Pendant que M.  Lemire et compagnie nous préparent leurs images avec la traduction des Métamorphoses faite par l’abbé Bannier, un M.  Fontanelle, dont je n’ai jamais entendu parler, nous a donné une nouvelle traduction des Métamorphoses d’Ovide, en deux gros volumes in-8o assez bien imprimés[1]. Ces volumes sont encore ornés d’images. C’est une fureur qui se répand de plus en plus parmi nous, et qui rend les livres chers et de mauvais goût. Les Anglais, qui exécutent les plus beaux ouvrages en fait de typographie, n’ont pas la manie d’y ajouter de mauvaises images. Quant à M.  Fontanelle, qui me paraît différer de feu M.  de Fontenelle par plus d’une voyelle, on m’a assuré qu’il est l’auteur de cette mauvaise tragédie de Pierre le Grand, qui a paru sur la fin de l’année dernière. S’il faut juger de son style par sa tragédie, on peut jeter sa traduction et ses images au feu. Mais avant de juger lequel mérite la préférence de l’abbé Bannier ou de M.  Fontanelle, il faudrait que la possibilité de traduire en français un poëme tel que les Métamorphoses d’Ovide me fût démontrée : or, c’est précisément le contraire qui m’est démontré. Je soutiens qu’il est impossible de traduire les Métlamorphoses, à moins d’être aussi grand poëte qu’Ovide lui-même ; comment, sans cela, transmettre dans une autre langue ce coloris précieux qui fait le mérite particulier de ce poëme ? Un homme qui serait digne de le traduire s’en désespérerait à chaque page ; il n’y a qu’un pédant froid comme la glace, qui puisse achever patiemment un ouvrage qui ne peut lui plaire qu’autant qu’il n’en connaît pas la difficulté.

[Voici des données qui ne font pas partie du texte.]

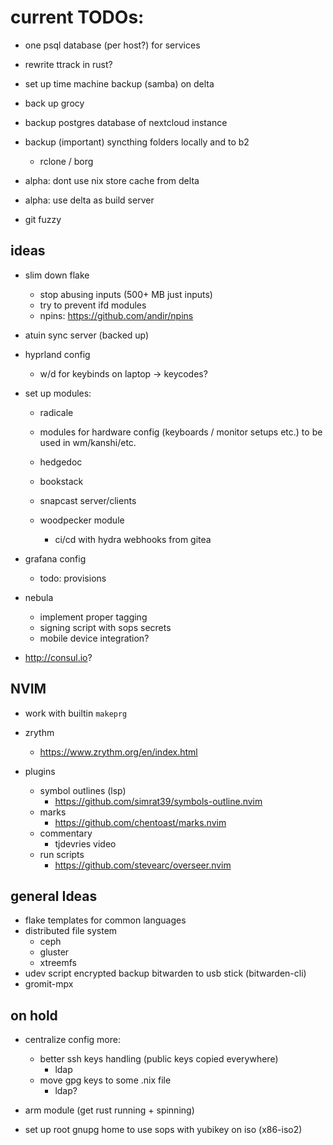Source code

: # current TODOs:

- one psql database (per host?) for services
- rewrite ttrack in rust?

- set up time machine backup (samba) on delta
- back up grocy
- backup postgres database of nextcloud instance
- backup (important) syncthing folders locally and to b2
    - rclone / borg

- alpha: dont use nix store cache from delta
- alpha: use delta as build server

- git fuzzy

## ideas

- slim down flake
    - stop abusing inputs (500+ MB just inputs)
    - try to prevent ifd modules
    - npins: https://github.com/andir/npins

- atuin sync server (backed up)

- hyprland config
    - w/d for keybinds on laptop -> keycodes?

- set up modules:
    - radicale

    - modules for hardware config (keyboards / monitor setups etc.) to be used in wm/kanshi/etc.

    - hedgedoc
    - bookstack
    - snapcast server/clients

    - woodpecker module
        - ci/cd with hydra webhooks from gitea

- grafana config
    - todo: provisions

- nebula
    - implement proper tagging
    - signing script with sops secrets
    - mobile device integration?

- http://consul.io?

## NVIM

- work with builtin `makeprg`

- zrythm
    - https://www.zrythm.org/en/index.html
- plugins
    - symbol outlines (lsp)
        - https://github.com/simrat39/symbols-outline.nvim
    - marks
        - https://github.com/chentoast/marks.nvim
    - commentary
        - tjdevries video
    - run scripts
        - https://github.com/stevearc/overseer.nvim

## general Ideas

- flake templates for common languages
- distributed file system
    - ceph
    - gluster
    - xtreemfs
- udev script encrypted backup bitwarden to usb stick (bitwarden-cli)
- gromit-mpx

## on hold

- centralize config more:
    - better ssh keys handling (public keys copied everywhere)
        - ldap
    - move gpg keys to some .nix file
        - ldap?

- arm module (get rust running + spinning)
- set up root gnupg home to use sops with yubikey on iso (x86-iso2)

— Je suis un peu humilié de n’avoir pu, malgré tous les soins que je me suis donnés, réussir jusqu’à présent à voir la tragédie nouvelle de M.  de Voltaire intitulée les Scythes. Elle est cependant imprimée, cette tragédie, et je crois que l’édi-

  1. On a publié une nouvelle édition de la traduction des Métamorphoses d’Ovide, de M.  Dubois-Fontanelle, en 1802, 4 vol. in-8o. L’auteur, natif de Grenoble, est mort dans cette ville le 15 février 1812, âgé dé soixante-quinze ans. (B.)